*** Exercise inputs Section Begins ***
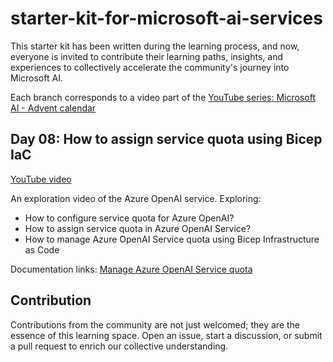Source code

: # starter-kit-for-microsoft-ai-services

This starter kit has been written during the learning process, and now, everyone is invited to
contribute their learning paths, insights, and experiences to collectively accelerate the
community's journey into Microsoft AI.

Each branch corresponds to a video part of the [YouTube series: Microsoft AI - Advent calendar](https://www.youtube.com/watch?v=w7vU_szVncI&list=PLnh_yRm70-C2QtNLJ4q3_-O91EqjJbRbx)

## Day 08: How to assign service quota using Bicep IaC

[YouTube video](https://youtu.be/tg_U1Hu5vYY)

An exploration video of the Azure OpenAI service. Exploring:

- How to configure service quota for Azure OpenAI?
- How to assign service quota in Azure OpenAI Service?
- How to manage Azure OpenAI Service quota using Bicep Infrastructure as Code

Documentation links:
[Manage Azure OpenAI Service quota](https://learn.microsoft.com/en-us/azure/ai-services/openai/how-to/quota?tabs=rest&wt.mc_id=DT-MVP-5005327)

## Contribution

Contributions from the community are not just welcomed; they are the essence of this learning space.
Open an issue, start a discussion, or submit a pull request to enrich our collective understanding.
*** Exercise inputs Section Ends ***
Leave the images aside and return the records above exactly as written.

Source code

: # starter-kit-for-microsoft-ai-services

This starter kit has been written during the learning process, and now, everyone is invited to
contribute their learning paths, insights, and experiences to collectively accelerate the
community's journey into Microsoft AI.

Each branch corresponds to a video part of the [YouTube series: Microsoft AI - Advent calendar](https://www.youtube.com/watch?v=w7vU_szVncI&list=PLnh_yRm70-C2QtNLJ4q3_-O91EqjJbRbx)

## Day 08: How to assign service quota using Bicep IaC

[YouTube video](https://youtu.be/tg_U1Hu5vYY)

An exploration video of the Azure OpenAI service. Exploring:

- How to configure service quota for Azure OpenAI?
- How to assign service quota in Azure OpenAI Service?
- How to manage Azure OpenAI Service quota using Bicep Infrastructure as Code

Documentation links:
[Manage Azure OpenAI Service quota](https://learn.microsoft.com/en-us/azure/ai-services/openai/how-to/quota?tabs=rest&wt.mc_id=DT-MVP-5005327)

## Contribution

Contributions from the community are not just welcomed; they are the essence of this learning space.
Open an issue, start a discussion, or submit a pull request to enrich our collective understanding.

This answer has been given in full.